病院に行くぐらいしか楽しみがない

 先日テレビをぼんやり見ていたら、イマドキの高齢者は何をして楽しんでいるのか街頭インタビューをしていた。病気を患っていて年金もなく働きながらその日暮らしをしている方もいらっしゃったが、あとは活き活きと生活を楽しんでる方ばかり。旅行、体力作り、お稽古・・・それぞれの趣味に励んだり、習い事にかこつけて同年代の友人と集まっておしゃべりを楽しんだり。ローンを払い終わって年金の他に切り崩しながら使えるまとまった貯金がある人が多かったので、「物価高で困ってる」と言いながらもそんなの口ばっかりじゃないのと思ってしまった。

 でも私は不思議とそれを羨ましいとは思わなくて、「それって楽しいのかな」「頑張ってお金貯めて生き抜いてそんなもんなのか」とかネガティブ思考。しかも自分にはそんな趣味を楽しめる余裕も貯金もない。逆に将来に絶望を感じてしまったのは、たぶん典型的なうつ症状なのでしょうね。

 というかそもそも私には趣味がない。自分が今何をしたいのかもわからないのだから、ましてや”趣味”という発想がない。私にとって今の生活のわずかな楽しみと言えば、愛犬を撫でること以外なら病院に行くぐらいなものだ。病院に行くのが楽しみと言うのは語弊があるけど、病院に行くために着替えてお化粧して髪型を整えてる時がいちばん前向きな気持ちだったりする。スケジュールは病院(とせいぜい美容院)の予定しかないし。

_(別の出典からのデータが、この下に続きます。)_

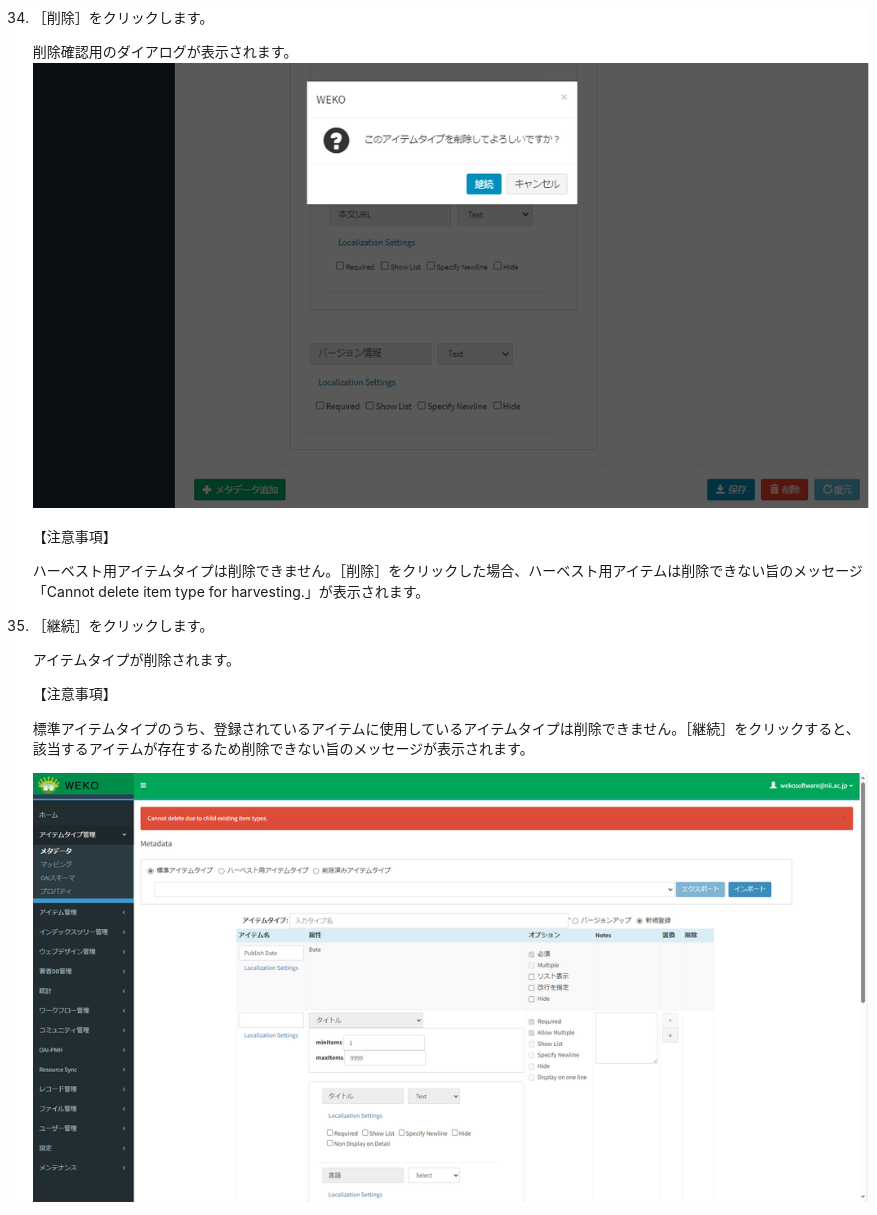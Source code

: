 

34. ［削除］をクリックします。
    
    削除確認用のダイアログが表示されます。![](media/media/image48.png)
    
    【注意事項】
    
    ハーベスト用アイテムタイプは削除できません。［削除］をクリックした場合、ハーベスト用アイテムは削除できない旨のメッセージ「Cannot delete item type for harvesting.」が表示されます。

35. ［継続］をクリックします。
    
    アイテムタイプが削除されます。
    
    【注意事項】
    
    標準アイテムタイプのうち、登録されているアイテムに使用しているアイテムタイプは削除できません。［継続］をクリックすると、該当するアイテムが存在するため削除できない旨のメッセージが表示されます。
    
    ![](media/media/image49.png)
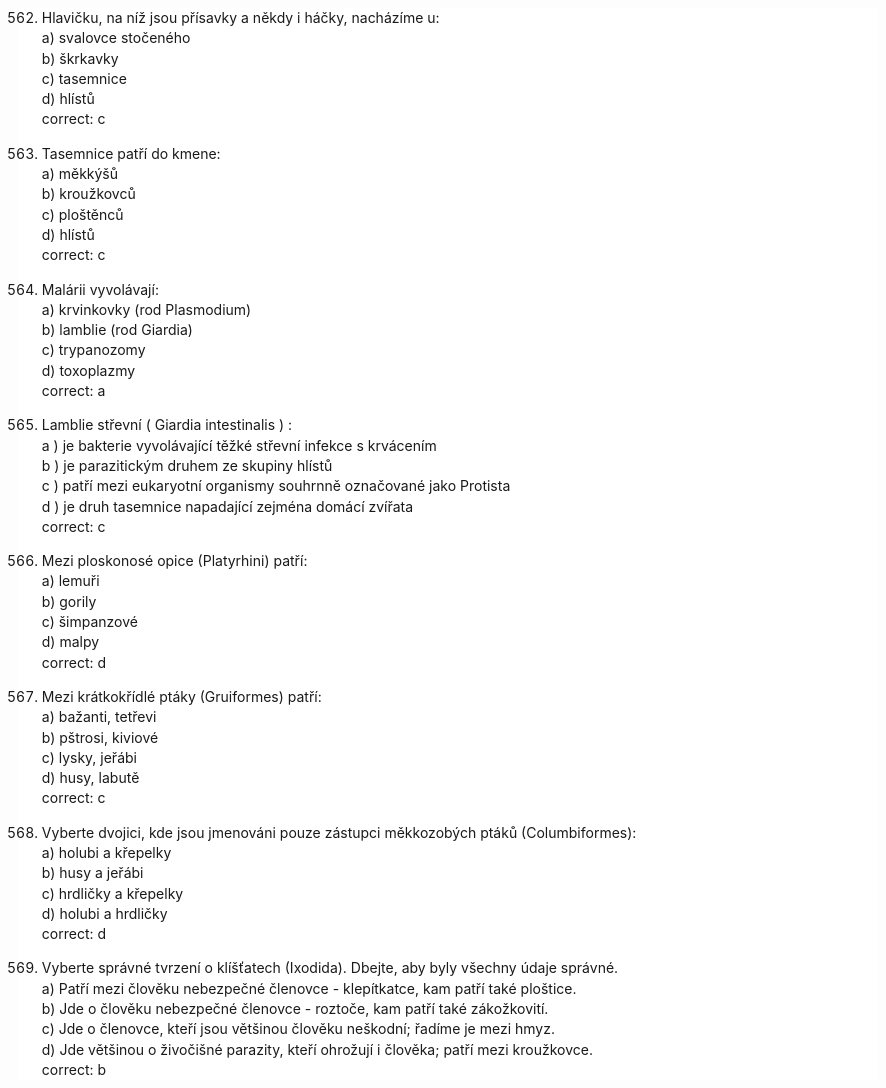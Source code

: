 562. Hlavičku, na níž jsou přísavky a někdy i háčky, nacházíme u:  
a) svalovce stočeného  
b) škrkavky  
c) tasemnice  
d) hlístů  
correct: c  
  
563. Tasemnice patří do kmene:  
a) měkkýšů  
b) kroužkovců  
c) ploštěnců  
d) hlístů  
correct: c  
  
564. Malárii vyvolávají:  
a) krvinkovky (rod Plasmodium)  
b) lamblie (rod Giardia)  
c) trypanozomy  
d) toxoplazmy  
correct: a  
  
565. Lamblie střevní ( Giardia intestinalis ) :  
a ) je bakterie vyvolávající těžké střevní infekce s krvácením  
b ) je parazitickým druhem ze skupiny hlístů  
c ) patří mezi eukaryotní organismy souhrnně označované jako Protista  
d ) je druh tasemnice napadající zejména domácí zvířata  
correct: c  
  
566. Mezi ploskonosé opice (Platyrhini) patří:  
a) lemuři  
b) gorily  
c) šimpanzové  
d) malpy  
correct: d  
  
567. Mezi krátkokřídlé ptáky (Gruiformes) patří:  
a) bažanti, tetřevi  
b) pštrosi, kiviové  
c) lysky, jeřábi  
d) husy, labutě  
correct: c  
  
568. Vyberte dvojici, kde jsou jmenováni pouze zástupci měkkozobých ptáků (Columbiformes):  
a) holubi a křepelky  
b) husy a jeřábi  
c) hrdličky a křepelky  
d) holubi a hrdličky  
correct: d  
  
569. Vyberte správné tvrzení o klíšťatech (Ixodida). Dbejte, aby byly všechny údaje správné.  
a) Patří mezi člověku nebezpečné členovce - klepítkatce, kam patří také ploštice.  
b) Jde o člověku nebezpečné členovce - roztoče, kam patří také zákožkovití.  
c) Jde o členovce, kteří jsou většinou člověku neškodní; řadíme je mezi hmyz.  
d) Jde většinou o živočišné parazity, kteří ohrožují i člověka; patří mezi kroužkovce.  
correct: b  
  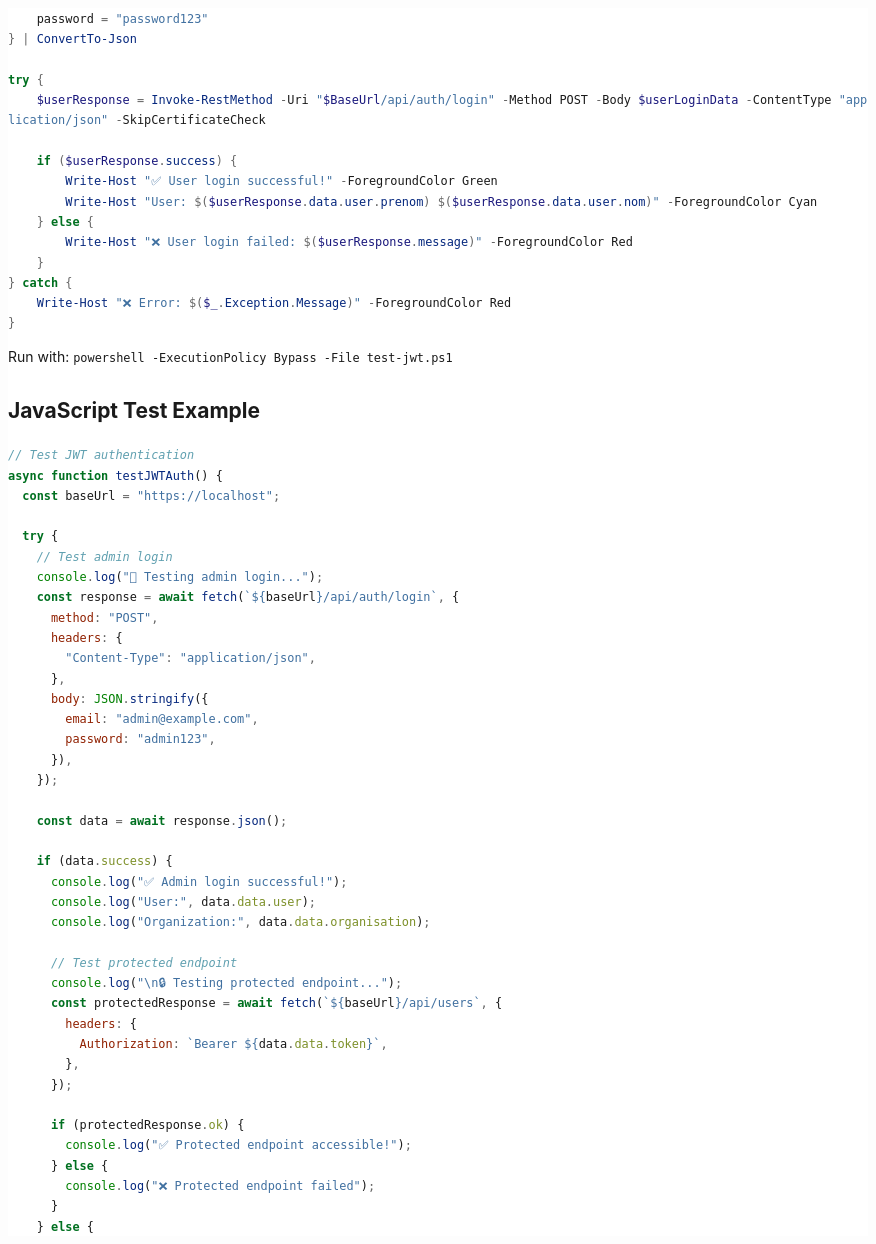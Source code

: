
 ```powershell
    password = "password123"
} | ConvertTo-Json

try {
    $userResponse = Invoke-RestMethod -Uri "$BaseUrl/api/auth/login" -Method POST -Body $userLoginData -ContentType "application/json" -SkipCertificateCheck

    if ($userResponse.success) {
        Write-Host "✅ User login successful!" -ForegroundColor Green
        Write-Host "User: $($userResponse.data.user.prenom) $($userResponse.data.user.nom)" -ForegroundColor Cyan
    } else {
        Write-Host "❌ User login failed: $($userResponse.message)" -ForegroundColor Red
    }
} catch {
    Write-Host "❌ Error: $($_.Exception.Message)" -ForegroundColor Red
}
```

Run with: `powershell -ExecutionPolicy Bypass -File test-jwt.ps1`

## JavaScript Test Example

```javascript
// Test JWT authentication
async function testJWTAuth() {
  const baseUrl = "https://localhost";

  try {
    // Test admin login
    console.log("🔐 Testing admin login...");
    const response = await fetch(`${baseUrl}/api/auth/login`, {
      method: "POST",
      headers: {
        "Content-Type": "application/json",
      },
      body: JSON.stringify({
        email: "admin@example.com",
        password: "admin123",
      }),
    });

    const data = await response.json();

    if (data.success) {
      console.log("✅ Admin login successful!");
      console.log("User:", data.data.user);
      console.log("Organization:", data.data.organisation);

      // Test protected endpoint
      console.log("\n🔒 Testing protected endpoint...");
      const protectedResponse = await fetch(`${baseUrl}/api/users`, {
        headers: {
          Authorization: `Bearer ${data.data.token}`,
        },
      });

      if (protectedResponse.ok) {
        console.log("✅ Protected endpoint accessible!");
      } else {
        console.log("❌ Protected endpoint failed");
      }
    } else {
```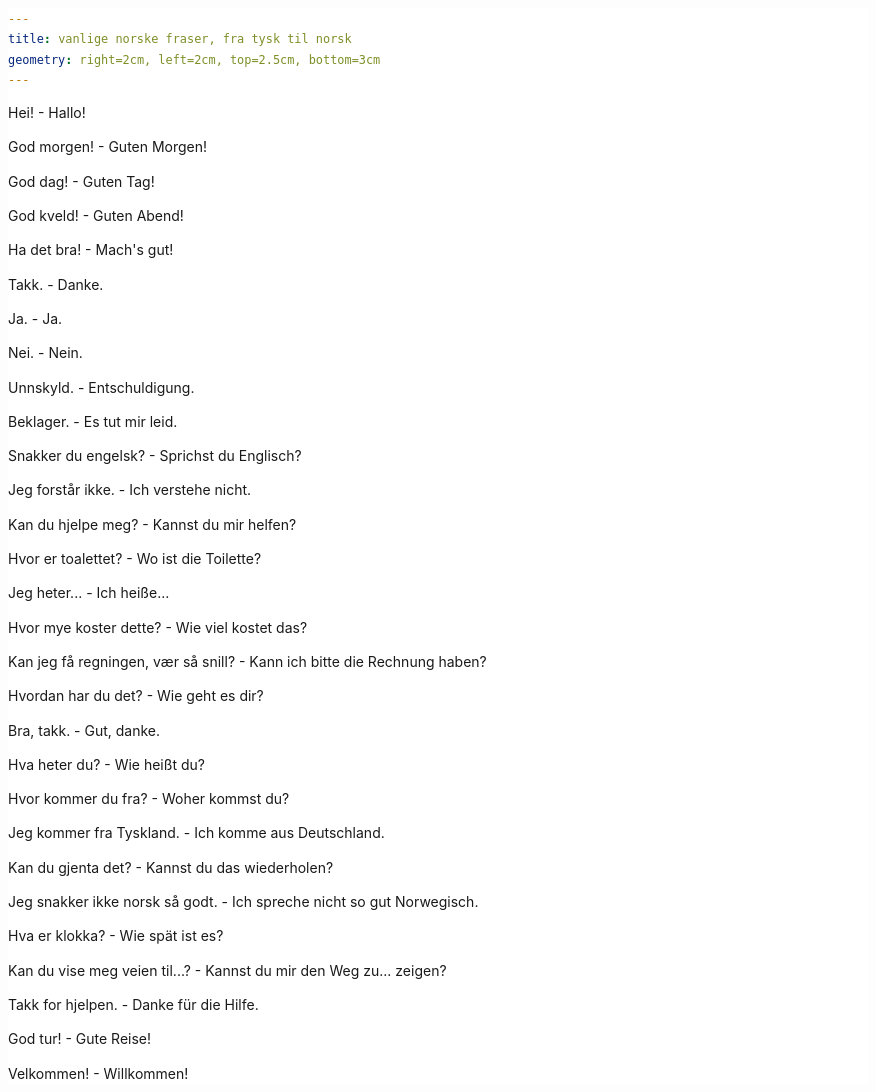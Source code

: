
 ```yaml
---
title: vanlige norske fraser, fra tysk til norsk
geometry: right=2cm, left=2cm, top=2.5cm, bottom=3cm
---
```


Hei! - Hallo!

God morgen! - Guten Morgen!

God dag! - Guten Tag!

God kveld! - Guten Abend!

Ha det bra! - Mach's gut!

Takk. - Danke.

Ja. - Ja.

Nei. - Nein.

Unnskyld. - Entschuldigung.

Beklager. - Es tut mir leid.

Snakker du engelsk? - Sprichst du Englisch?

Jeg forstår ikke. - Ich verstehe nicht.

Kan du hjelpe meg? - Kannst du mir helfen?

Hvor er toalettet? - Wo ist die Toilette?

Jeg heter... - Ich heiße...

Hvor mye koster dette? - Wie viel kostet das?

Kan jeg få regningen, vær så snill? - Kann ich bitte die Rechnung haben?

Hvordan har du det? - Wie geht es dir?

Bra, takk. - Gut, danke.

Hva heter du? - Wie heißt du?

Hvor kommer du fra? - Woher kommst du?

Jeg kommer fra Tyskland. - Ich komme aus Deutschland.

Kan du gjenta det? - Kannst du das wiederholen?

Jeg snakker ikke norsk så godt. - Ich spreche nicht so gut Norwegisch.

Hva er klokka? - Wie spät ist es?

Kan du vise meg veien til...? - Kannst du mir den Weg zu... zeigen?

Takk for hjelpen. - Danke für die Hilfe.

God tur! - Gute Reise!

Velkommen! - Willkommen!
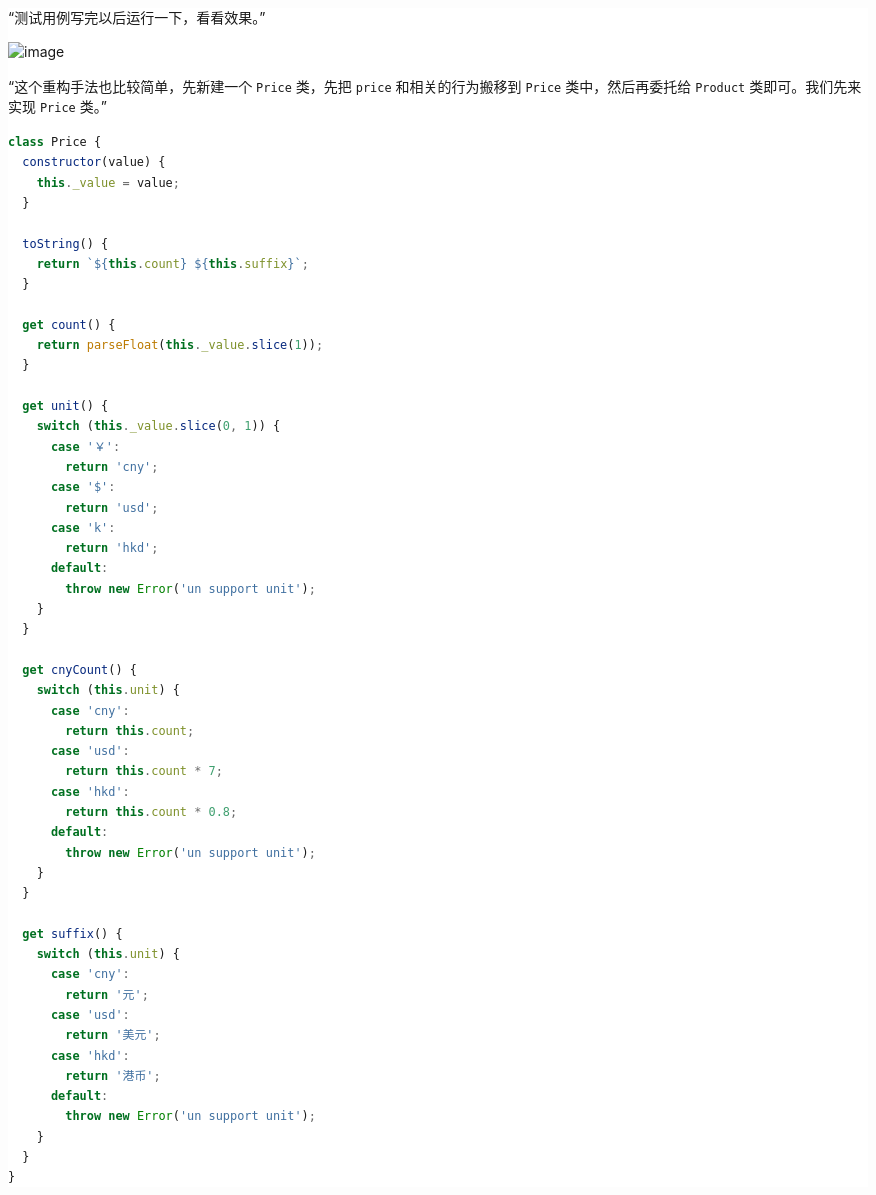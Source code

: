 “测试用例写完以后运行一下，看看效果。”

![image](http://shadows-mall.oss-cn-shenzhen.aliyuncs.com/images/assets/common/Xnip2021-06-10_07-56-22.jpg)

“这个重构手法也比较简单，先新建一个 `Price` 类，先把 `price` 和相关的行为搬移到 `Price` 类中，然后再委托给 `Product` 类即可。我们先来实现 `Price` 类。”

```js
class Price {
  constructor(value) {
    this._value = value;
  }

  toString() {
    return `${this.count} ${this.suffix}`;
  }

  get count() {
    return parseFloat(this._value.slice(1));
  }

  get unit() {
    switch (this._value.slice(0, 1)) {
      case '￥':
        return 'cny';
      case '$':
        return 'usd';
      case 'k':
        return 'hkd';
      default:
        throw new Error('un support unit');
    }
  }

  get cnyCount() {
    switch (this.unit) {
      case 'cny':
        return this.count;
      case 'usd':
        return this.count * 7;
      case 'hkd':
        return this.count * 0.8;
      default:
        throw new Error('un support unit');
    }
  }

  get suffix() {
    switch (this.unit) {
      case 'cny':
        return '元';
      case 'usd':
        return '美元';
      case 'hkd':
        return '港币';
      default:
        throw new Error('un support unit');
    }
  }
}
```
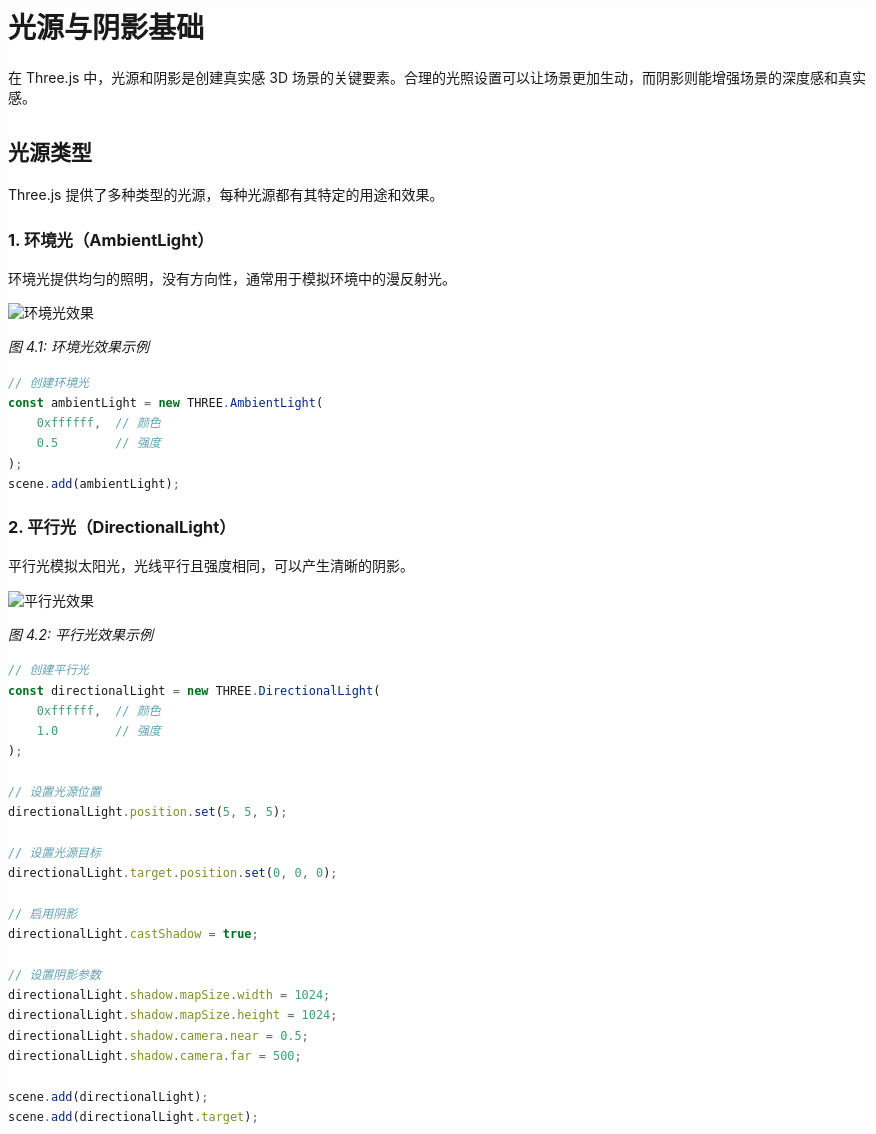 # 光源与阴影基础

在 Three.js 中，光源和阴影是创建真实感 3D 场景的关键要素。合理的光照设置可以让场景更加生动，而阴影则能增强场景的深度感和真实感。

## 光源类型

Three.js 提供了多种类型的光源，每种光源都有其特定的用途和效果。

### 1. 环境光（AmbientLight）

环境光提供均匀的照明，没有方向性，通常用于模拟环境中的漫反射光。

![环境光效果](https://threejs.org/examples/screenshots/webgl_lights_ambient.jpg)

*图 4.1: 环境光效果示例*

```javascript
// 创建环境光
const ambientLight = new THREE.AmbientLight(
    0xffffff,  // 颜色
    0.5        // 强度
);
scene.add(ambientLight);
```

### 2. 平行光（DirectionalLight）

平行光模拟太阳光，光线平行且强度相同，可以产生清晰的阴影。

![平行光效果](https://threejs.org/examples/screenshots/webgl_lights_directional.jpg)

*图 4.2: 平行光效果示例*

```javascript
// 创建平行光
const directionalLight = new THREE.DirectionalLight(
    0xffffff,  // 颜色
    1.0        // 强度
);

// 设置光源位置
directionalLight.position.set(5, 5, 5);

// 设置光源目标
directionalLight.target.position.set(0, 0, 0);

// 启用阴影
directionalLight.castShadow = true;

// 设置阴影参数
directionalLight.shadow.mapSize.width = 1024;
directionalLight.shadow.mapSize.height = 1024;
directionalLight.shadow.camera.near = 0.5;
directionalLight.shadow.camera.far = 500;

scene.add(directionalLight);
scene.add(directionalLight.target);
```
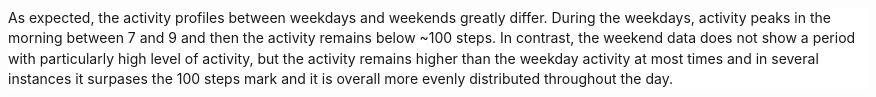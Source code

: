 As expected, the activity profiles between weekdays and weekends greatly
differ. During the weekdays, activity peaks in the morning between 7 and
9 and then the activity remains below ~100 steps. In contrast, the
weekend data does not show a period with particularly high level of
activity, but the activity remains higher than the weekday activity at
most times and in several instances it surpases the 100 steps mark and
it is overall more evenly distributed throughout the day.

 で、ふと気づいたのだが、それも私の幼少期が関係したりしてて。

 というのも私は社会人になるまで、具合が悪くてもほとんど病院に連れて行ってもらえなかった子だった。実家が丘の上の住宅街にあったので、周りにクリニックが全くなかったせいもある。親が新聞や週刊誌の”陰謀論”を読みすぎて「医者と製薬会社は金儲けのために病名を作ってる」という洗脳を受けていたのもあった。
 今思えば、歯並びが悪すぎて医師に指摘され友達にからかわれ嚙み合わせがおかしくなってきたときも、転んで顎がパックリ割れてダラダラと半日以上血を流していたときも、たぶんインフルエンザで39℃の熱が何日も続いて息苦しくて死ぬかと思ったときも、何もしてもらえなかったし言えば親が明らかに不機嫌になって大喧嘩が始まるからずっと黙って我慢してきた。
 ああ、今ググったら『医療ネグレクト』という言葉があるのか。そんな感じ。

 でも社会人になって自分でお金を稼ぐようになって、みんなが会社の診療所に気軽に行っていたので私も行ってみたら・・・なんという事でしょう。医師が優しすぎる~♡ 私の訴えを嫌な顔せず聞いてくれるし、医師によっては「それは辛かったでしょう」とか言ってくれるし、処方される薬は市販の薬を買うより安いしよく効くし、いいことづくめだったから味を占めてしまったようだ。
 結婚したらそれはもう自由になって、あちこちの病院に行きまくった。インフルエンザになればリレンザやタミフルを飲んだし、胃が痛ければ胃薬飲んで胃カメラ飲んで、子宮筋腫がわかったら摘出手術をして、歯並びもしっかり矯正したし、最終的には会社に通えなくなったので精神科に行くようになった。
 そんな私に親はその都度「医者なんて行くから病名がつくんだ。飲まなくていい薬を飲まされて余計体調悪くなってる。しなくていい手術をさせられてる」と呆れたように嘲笑してきたけど、そんなのどうっでもいい。ちゃんと私の辛い気持ちを聞いてくれるのは医者だけだったから。

 なので私にとって病院に行くのは、身体的満足よりも精神的満足のほうが大きいのかもしれない。そしてそれはいまだに続いている。精神科(うつ病)、リウマチ科(関節リウマチ)、皮膚科(蕁麻疹・脂漏性湿疹・苔癬)、甲状腺科(甲状腺腺腫・甲状腺機能低下)に定期通院していて、必要に応じて内科、胃腸科、耳鼻咽喉科、歯科に通っているし、今度は内分泌科が加わりそう。これって『医療依存症』というメンタル疾患じゃないですかね?大丈夫そ?

 どうして私ばっかり変な病気になるんだろうと思う反面、親の呪言「医者にいくから病名がつくんだ」が大きくのしかかってきて、私が変な病気になる理由の半分はすぐ病院に行くせいだとも思っている。国民のみなさま、夫の会社のみなさま、健康保険を使いまくってごめんなさい。たぶん寿命は人より短いから、もう少しだけ許してください。